Instructions to follow →
Go through the entries that follow and count every line with the string "Audio". Reply with the number only.

====================

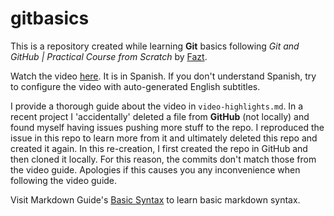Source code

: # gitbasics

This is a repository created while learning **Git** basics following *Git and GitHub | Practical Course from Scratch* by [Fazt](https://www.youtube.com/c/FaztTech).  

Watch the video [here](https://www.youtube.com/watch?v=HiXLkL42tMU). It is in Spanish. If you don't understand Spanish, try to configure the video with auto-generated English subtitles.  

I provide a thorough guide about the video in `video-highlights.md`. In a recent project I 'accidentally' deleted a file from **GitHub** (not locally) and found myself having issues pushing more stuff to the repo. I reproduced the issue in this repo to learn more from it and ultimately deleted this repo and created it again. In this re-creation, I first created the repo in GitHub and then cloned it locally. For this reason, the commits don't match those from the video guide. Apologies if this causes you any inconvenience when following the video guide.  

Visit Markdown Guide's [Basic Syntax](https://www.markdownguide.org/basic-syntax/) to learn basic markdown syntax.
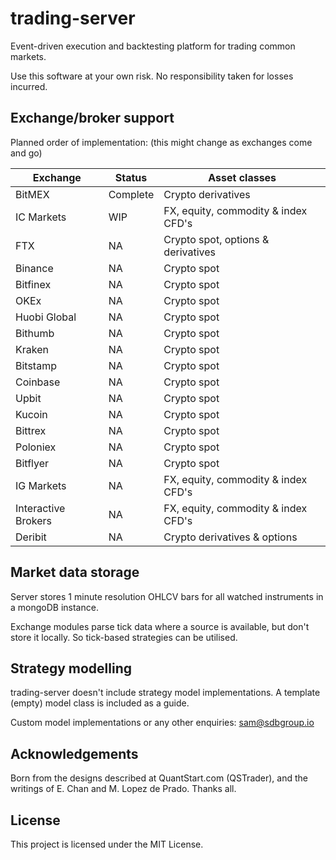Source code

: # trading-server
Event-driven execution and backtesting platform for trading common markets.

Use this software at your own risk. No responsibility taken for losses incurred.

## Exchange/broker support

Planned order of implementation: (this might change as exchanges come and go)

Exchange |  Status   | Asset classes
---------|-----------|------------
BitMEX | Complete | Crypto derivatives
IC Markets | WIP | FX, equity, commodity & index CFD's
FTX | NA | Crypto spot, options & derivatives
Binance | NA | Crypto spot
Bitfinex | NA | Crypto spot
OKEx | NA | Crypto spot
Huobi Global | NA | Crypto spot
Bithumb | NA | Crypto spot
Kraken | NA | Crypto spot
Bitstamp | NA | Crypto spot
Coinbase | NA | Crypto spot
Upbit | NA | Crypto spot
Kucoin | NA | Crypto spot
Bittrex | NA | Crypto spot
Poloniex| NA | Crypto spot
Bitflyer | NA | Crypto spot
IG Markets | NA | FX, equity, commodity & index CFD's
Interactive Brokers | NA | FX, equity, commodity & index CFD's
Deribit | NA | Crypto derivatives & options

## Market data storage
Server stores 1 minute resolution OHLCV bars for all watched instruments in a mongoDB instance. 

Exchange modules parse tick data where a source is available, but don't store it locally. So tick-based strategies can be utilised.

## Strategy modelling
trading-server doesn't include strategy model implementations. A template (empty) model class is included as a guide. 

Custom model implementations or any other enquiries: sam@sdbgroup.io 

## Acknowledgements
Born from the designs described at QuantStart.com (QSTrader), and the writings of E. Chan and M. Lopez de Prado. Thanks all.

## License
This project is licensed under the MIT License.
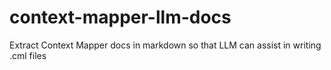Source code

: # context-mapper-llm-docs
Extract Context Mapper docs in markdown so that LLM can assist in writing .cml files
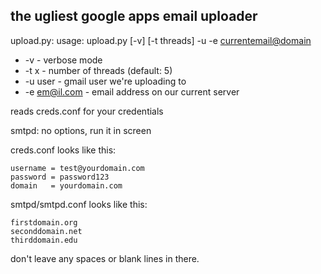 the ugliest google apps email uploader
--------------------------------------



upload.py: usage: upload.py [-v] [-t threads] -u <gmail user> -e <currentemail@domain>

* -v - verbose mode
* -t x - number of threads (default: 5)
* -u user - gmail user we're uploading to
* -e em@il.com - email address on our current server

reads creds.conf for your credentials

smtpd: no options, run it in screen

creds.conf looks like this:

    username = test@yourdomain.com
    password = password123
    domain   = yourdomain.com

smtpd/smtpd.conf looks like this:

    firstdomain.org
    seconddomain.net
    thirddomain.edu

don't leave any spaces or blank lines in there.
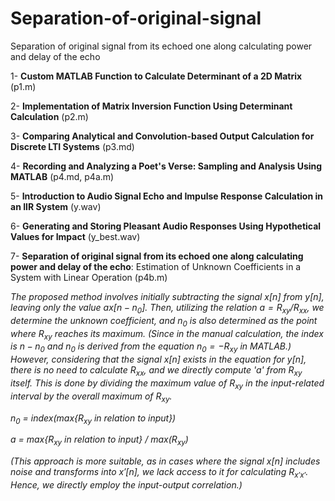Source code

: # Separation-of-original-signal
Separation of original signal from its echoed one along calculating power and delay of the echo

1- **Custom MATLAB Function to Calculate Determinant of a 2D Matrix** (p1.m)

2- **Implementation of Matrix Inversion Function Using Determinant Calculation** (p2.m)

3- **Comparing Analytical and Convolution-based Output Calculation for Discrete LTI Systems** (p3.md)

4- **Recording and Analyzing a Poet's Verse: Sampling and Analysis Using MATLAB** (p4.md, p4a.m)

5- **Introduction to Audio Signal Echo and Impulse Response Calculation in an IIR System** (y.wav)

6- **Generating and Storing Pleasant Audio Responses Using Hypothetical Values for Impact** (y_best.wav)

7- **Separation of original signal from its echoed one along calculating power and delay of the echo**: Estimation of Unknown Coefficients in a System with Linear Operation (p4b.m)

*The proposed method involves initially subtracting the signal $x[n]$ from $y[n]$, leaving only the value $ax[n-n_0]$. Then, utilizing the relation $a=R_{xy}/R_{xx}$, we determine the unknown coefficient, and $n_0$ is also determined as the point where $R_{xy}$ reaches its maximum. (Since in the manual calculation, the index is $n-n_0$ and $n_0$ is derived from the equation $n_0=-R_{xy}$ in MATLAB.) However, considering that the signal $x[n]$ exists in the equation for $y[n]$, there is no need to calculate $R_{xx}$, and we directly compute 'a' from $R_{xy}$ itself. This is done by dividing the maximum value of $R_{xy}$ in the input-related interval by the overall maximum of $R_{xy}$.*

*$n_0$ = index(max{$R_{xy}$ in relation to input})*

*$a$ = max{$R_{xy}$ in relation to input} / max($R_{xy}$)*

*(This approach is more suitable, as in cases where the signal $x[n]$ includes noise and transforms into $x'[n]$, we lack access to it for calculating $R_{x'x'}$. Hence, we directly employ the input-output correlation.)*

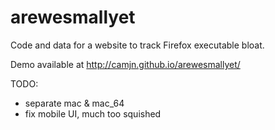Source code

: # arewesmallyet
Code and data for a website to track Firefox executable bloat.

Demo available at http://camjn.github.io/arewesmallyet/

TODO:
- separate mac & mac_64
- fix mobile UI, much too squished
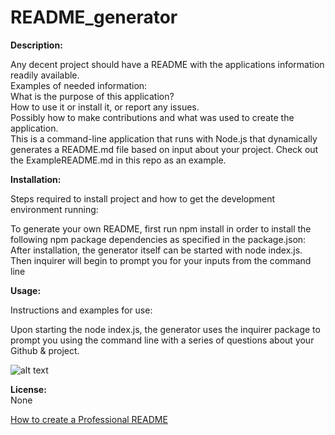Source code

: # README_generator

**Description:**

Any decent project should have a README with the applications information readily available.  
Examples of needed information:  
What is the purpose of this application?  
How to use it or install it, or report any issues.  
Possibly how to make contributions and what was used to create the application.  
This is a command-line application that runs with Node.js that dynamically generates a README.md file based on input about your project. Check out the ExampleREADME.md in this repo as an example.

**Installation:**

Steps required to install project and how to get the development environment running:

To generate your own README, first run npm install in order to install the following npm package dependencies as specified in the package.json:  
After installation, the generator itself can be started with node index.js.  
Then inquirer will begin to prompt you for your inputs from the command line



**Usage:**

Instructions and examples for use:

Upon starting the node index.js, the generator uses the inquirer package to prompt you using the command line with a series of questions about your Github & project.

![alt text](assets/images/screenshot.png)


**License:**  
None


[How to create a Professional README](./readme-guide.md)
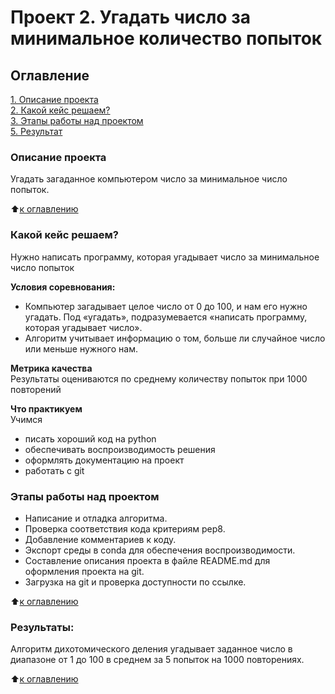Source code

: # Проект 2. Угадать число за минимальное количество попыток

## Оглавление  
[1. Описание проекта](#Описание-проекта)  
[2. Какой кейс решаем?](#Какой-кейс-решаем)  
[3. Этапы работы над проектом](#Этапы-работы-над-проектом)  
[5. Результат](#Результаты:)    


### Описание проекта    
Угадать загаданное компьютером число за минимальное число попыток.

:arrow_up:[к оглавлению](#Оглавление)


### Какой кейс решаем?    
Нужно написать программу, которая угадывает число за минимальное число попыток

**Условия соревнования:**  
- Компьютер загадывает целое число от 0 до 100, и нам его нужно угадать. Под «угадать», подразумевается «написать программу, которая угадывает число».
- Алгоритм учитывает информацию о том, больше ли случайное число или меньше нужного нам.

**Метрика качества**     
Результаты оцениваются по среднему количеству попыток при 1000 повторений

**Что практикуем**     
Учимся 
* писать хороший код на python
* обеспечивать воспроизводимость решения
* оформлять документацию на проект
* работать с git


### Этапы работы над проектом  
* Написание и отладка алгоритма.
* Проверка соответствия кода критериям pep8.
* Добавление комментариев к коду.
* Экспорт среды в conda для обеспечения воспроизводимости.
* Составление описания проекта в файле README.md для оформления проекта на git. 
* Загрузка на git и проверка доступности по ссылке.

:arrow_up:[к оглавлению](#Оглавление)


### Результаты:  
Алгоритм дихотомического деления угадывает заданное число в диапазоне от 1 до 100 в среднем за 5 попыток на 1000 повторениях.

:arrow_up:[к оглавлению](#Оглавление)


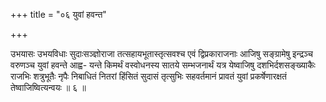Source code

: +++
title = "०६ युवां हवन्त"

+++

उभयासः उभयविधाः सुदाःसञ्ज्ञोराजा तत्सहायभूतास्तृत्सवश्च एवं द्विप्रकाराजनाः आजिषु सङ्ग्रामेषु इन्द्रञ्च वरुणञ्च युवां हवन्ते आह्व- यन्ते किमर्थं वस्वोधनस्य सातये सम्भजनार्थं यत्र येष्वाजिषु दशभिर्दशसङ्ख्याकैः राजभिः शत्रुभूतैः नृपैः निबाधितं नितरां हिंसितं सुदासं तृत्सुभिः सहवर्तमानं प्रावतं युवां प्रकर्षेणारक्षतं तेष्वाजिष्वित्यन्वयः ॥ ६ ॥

====================

Written reply →
2